- 1 White Falcon Drive Mason, West Virginia 25260 United States

Information
- Type: Public
- Motto: "Changing the future... one child at a time."
- Established: 1925
- School district: Mason County Schools
- Principal: Melissa Van Meter
- Teaching staff: 26.00 (FTE)
- Grades: 7 to 12
- Enrollment: 369 (2023–2024)
- Student to teacher ratio: 14.19
- Colours: Red and white
- Athletics conference: LKC
- Mascot: White Falcon
- Team name: Wahama White Falcons
- Website: http://wahama.maso.k12.wv.us

= Wahama High School =

Public school in Mason, West Virginia, United States

Wahama Junior/Senior High School is located in Mason, West Virginia, United States. It is the second-largest high school in the county. It is a part of Mason County Schools.

The school was established in 1925, and its unusual name was derived from the first two letters of each of the three area districts: Waggener, Hartford, and Mason. Classes were held in the International Order of Odd Fellows building in Mason, as well as a building on the lot of the old Mason Grade School until 1931, when a new building opened on the land where the school now sits. Originally, the school housed only grades 9 through 12. Students from the Graham and New Haven districts in the county also began attending the high school.
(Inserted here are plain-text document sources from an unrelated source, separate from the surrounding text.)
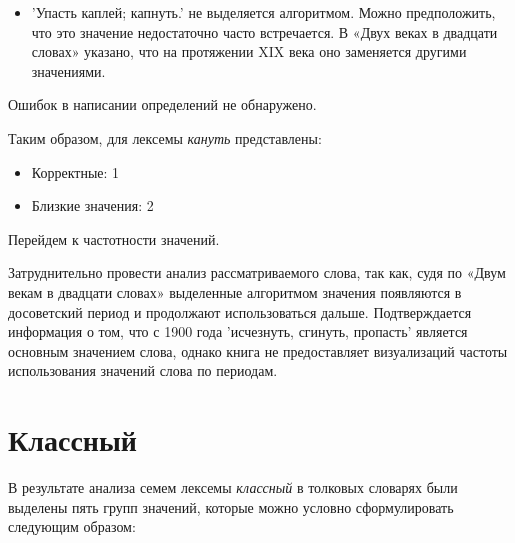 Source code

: \begin{itemize}
    \item ’Упасть каплей; капнуть.’ не выделяется алгоритмом.
Можно предположить, что это значение недостаточно часто встречается.
В «Двух веках в двадцати словах» указано, что на протяжении XIX века оно заменяется
другими значениями.
\end{itemize}

Ошибок в написании определений не обнаружено.

Таким образом, для лексемы \textit{кануть} представлены:

\begin{itemize}
    \item Корректные: 1
    \item Близкие значения: 2
\end{itemize}

Перейдем к частотности значений.

Затруднительно провести анализ рассматриваемого слова,
так как, судя по «Двум векам в двадцати словах» выделенные алгоритмом значения появляются
в досоветский период и продолжают использоваться дальше.
Подтверждается информация о том, что с 1900 года ’исчезнуть, сгинуть, пропасть’ является
основным значением слова, однако книга не предоставляет визуализаций частоты
использования значений слова по периодам.

\section*{Классный}

В результате анализа семем лексемы \textit{классный} в толковых словарях были выделены пять групп значений,
которые можно условно сформулировать следующим образом:

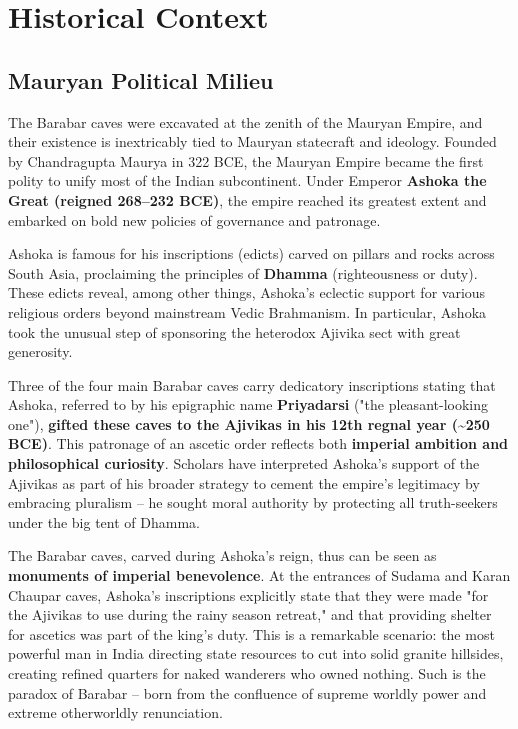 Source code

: \documentclass[11pt]{article}
\begin{document}
\section{Historical Context}

\subsection{Mauryan Political Milieu}

The Barabar caves were excavated at the zenith of the Mauryan Empire, and their existence is inextricably tied to Mauryan statecraft and ideology. Founded by Chandragupta Maurya in 322 BCE, the Mauryan Empire became the first polity to unify most of the Indian subcontinent. Under Emperor \textbf{Ashoka the Great (reigned 268--232 BCE)}, the empire reached its greatest extent and embarked on bold new policies of governance and patronage.

Ashoka is famous for his inscriptions (edicts) carved on pillars and rocks across South Asia, proclaiming the principles of \textbf{Dhamma} (righteousness or duty). These edicts reveal, among other things, Ashoka's eclectic support for various religious orders beyond mainstream Vedic Brahmanism. In particular, Ashoka took the unusual step of sponsoring the heterodox Ajivika sect with great generosity.

Three of the four main Barabar caves carry dedicatory inscriptions stating that Ashoka, referred to by his epigraphic name \textbf{Priyadarsi} ("the pleasant-looking one"), \textbf{gifted these caves to the Ajivikas in his 12th regnal year (\textasciitilde 250 BCE)}. This patronage of an ascetic order reflects both \textbf{imperial ambition and philosophical curiosity}. Scholars have interpreted Ashoka's support of the Ajivikas as part of his broader strategy to cement the empire's legitimacy by embracing pluralism -- he sought moral authority by protecting all truth-seekers under the big tent of Dhamma.

The Barabar caves, carved during Ashoka's reign, thus can be seen as \textbf{monuments of imperial benevolence}. At the entrances of Sudama and Karan Chaupar caves, Ashoka's inscriptions explicitly state that they were made "for the Ajivikas to use during the rainy season retreat," and that providing shelter for ascetics was part of the king's duty. This is a remarkable scenario: the most powerful man in India directing state resources to cut into solid granite hillsides, creating refined quarters for naked wanderers who owned nothing. Such is the paradox of Barabar -- born from the confluence of supreme worldly power and extreme otherworldly renunciation.
\end{document}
The school's stadium was built in 1948 and named Bachtel Stadium.

In 1962, the school's enrollment had increased and it was necessary to add a brand new junior high building. By the 1971–1972 school year, it was decided that the newer junior high building would become the new high school and vice versa.

The old high school building served as the junior high until 1989. The cafeteria was still connected to the building until 1996 when a new one was built. The junior high building was demolished in 1999.

==Athletics==

The White Falcons belong to the West Virginia Secondary School Activities Commission (WVSSAC) and the LKC. From 2010 to the 2019–2020 school year, the White Falcons were members of the Tri-Valley Conference, an athletic conference located in southeastern Ohio. The conference is divided into two divisions based on school size. The Ohio Division features the larger schools and the Hocking Division features the smaller schools, which included Wahama. Wahama was the first school located in the State of West Virginia to join the Tri-Valley Conference.

=== Fight song ===

"Stand Up and Cheer" is the fight song of the Wahama White Falcons.

=== Football ===
Football is the most popular sport at Wahama and draws great crowd support each fall. Wahama has repeatedly clinched post-season playoff berths to become one of the top programs in single A, with the first appearance in the 1986–87 school year. The 2001 and 2003 teams made final four appearances and both times fell to the Moorefield Yellowjackets, led by Reed Williams and company.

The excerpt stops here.